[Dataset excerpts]
+ + +

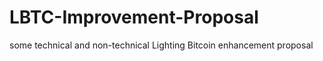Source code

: # LBTC-Improvement-Proposal



some technical and non-technical Lighting Bitcoin enhancement proposal

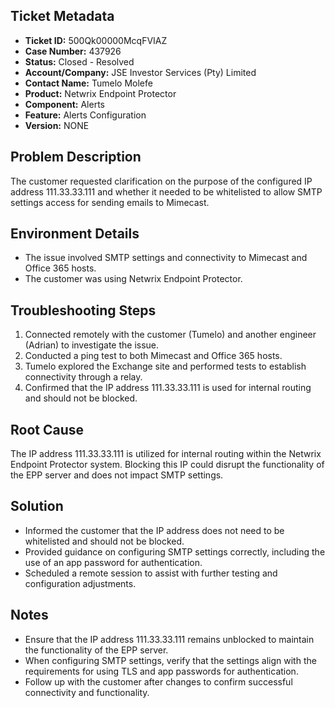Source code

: ## Ticket Metadata
- **Ticket ID:** 500Qk00000McqFVIAZ
- **Case Number:** 437926
- **Status:** Closed - Resolved
- **Account/Company:** JSE Investor Services (Pty) Limited
- **Contact Name:** Tumelo Molefe
- **Product:** Netwrix Endpoint Protector
- **Component:** Alerts
- **Feature:** Alerts Configuration
- **Version:** NONE

## Problem Description
The customer requested clarification on the purpose of the configured IP address 111.33.33.111 and whether it needed to be whitelisted to allow SMTP settings access for sending emails to Mimecast.

## Environment Details
- The issue involved SMTP settings and connectivity to Mimecast and Office 365 hosts.
- The customer was using Netwrix Endpoint Protector.

## Troubleshooting Steps
1. Connected remotely with the customer (Tumelo) and another engineer (Adrian) to investigate the issue.
2. Conducted a ping test to both Mimecast and Office 365 hosts.
3. Tumelo explored the Exchange site and performed tests to establish connectivity through a relay.
4. Confirmed that the IP address 111.33.33.111 is used for internal routing and should not be blocked.

## Root Cause
The IP address 111.33.33.111 is utilized for internal routing within the Netwrix Endpoint Protector system. Blocking this IP could disrupt the functionality of the EPP server and does not impact SMTP settings.

## Solution
- Informed the customer that the IP address does not need to be whitelisted and should not be blocked.
- Provided guidance on configuring SMTP settings correctly, including the use of an app password for authentication.
- Scheduled a remote session to assist with further testing and configuration adjustments.

## Notes
- Ensure that the IP address 111.33.33.111 remains unblocked to maintain the functionality of the EPP server.
- When configuring SMTP settings, verify that the settings align with the requirements for using TLS and app passwords for authentication.
- Follow up with the customer after changes to confirm successful connectivity and functionality.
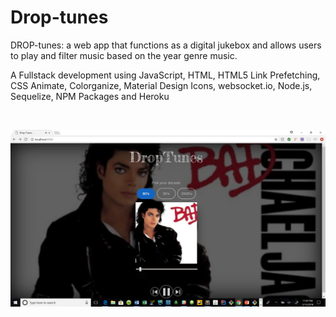 # Drop-tunes

DROP-tunes: a web app that functions as a digital jukebox and allows users to play and filter music based on the year genre music. 

A Fullstack development using JavaScript, HTML, HTML5 Link Prefetching, CSS Animate, Colorganize, Material Design Icons, websocket.io, Node.js, Sequelize, NPM Packages and Heroku

<br>

![alt Drop-tunes](https://github.com/kokimussa/Drop-tunes/blob/master/Drop-tunes.png)


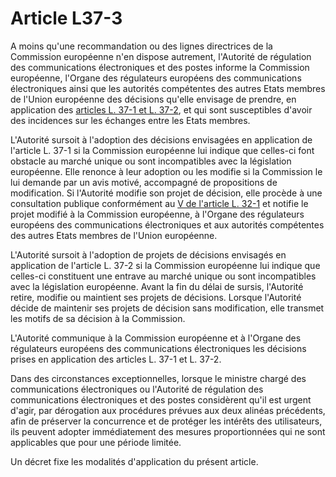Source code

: # Article L37-3

A moins qu'une recommandation ou des lignes directrices de la Commission européenne n'en dispose autrement, l'Autorité de régulation des communications électroniques et des postes informe la Commission européenne, l'Organe des régulateurs européens des communications électroniques ainsi que les autorités compétentes des autres Etats membres de l'Union européenne des décisions qu'elle envisage de prendre, en application des [articles L. 37-1 et L. 37-2][1], et qui sont susceptibles d'avoir des incidences sur les échanges entre les Etats membres. 

L'Autorité sursoit à l'adoption des décisions envisagées en application de l'article L. 37-1 si la Commission européenne lui indique que celles-ci font obstacle au marché unique ou sont incompatibles avec la législation européenne. Elle renonce à leur adoption ou les modifie si la Commission le lui demande par un avis motivé, accompagné de propositions de modification. Si l'Autorité modifie son projet de décision, elle procède à une consultation publique conformément au        [V de l'article L. 32-1][2] et notifie le projet modifié à la Commission européenne, à l'Organe des régulateurs européens des communications électroniques et aux autorités compétentes des autres Etats membres de l'Union européenne. 

L'Autorité sursoit à l'adoption de projets de décisions envisagés en application de l'article L. 37-2 si la Commission européenne lui indique que celles-ci constituent une entrave au marché unique ou sont incompatibles avec la législation européenne. Avant la fin du délai de sursis, l'Autorité retire, modifie ou maintient ses projets de décisions. Lorsque l'Autorité décide de maintenir ses projets de décision sans modification, elle transmet les motifs de sa décision à la Commission. 

L'Autorité communique à la Commission européenne et à l'Organe des régulateurs européens des communications électroniques les décisions prises en application des articles L. 37-1 et L. 37-2. 

Dans des circonstances exceptionnelles, lorsque le ministre chargé des communications électroniques ou l'Autorité de régulation des communications électroniques et des postes considèrent qu'il est urgent d'agir, par dérogation aux procédures prévues aux deux alinéas précédents, afin de préserver la concurrence et de protéger les intérêts des utilisateurs, ils peuvent adopter immédiatement des mesures proportionnées qui ne sont applicables que pour une période limitée. 

Un décret fixe les modalités d'application du présent article.

 [1]: /affichCodeArticle.do?cidTexte=LEGITEXT000006070987&idArticle=LEGIARTI000006465917&dateTexte=&categorieLien=cid
 [2]: /affichCodeArticle.do?cidTexte=LEGITEXT000006070987&idArticle=LEGIARTI000006465720&dateTexte=&categorieLien=cid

+ + +

**What to do**:
Filter the records for the word "configuring" and show every line that has it.

**Finished exercise**:
- Provided guidance on configuring SMTP settings correctly, including the use of an app password for authentication.
- When configuring SMTP settings, verify that the settings align with the requirements for using TLS and app passwords for authentication.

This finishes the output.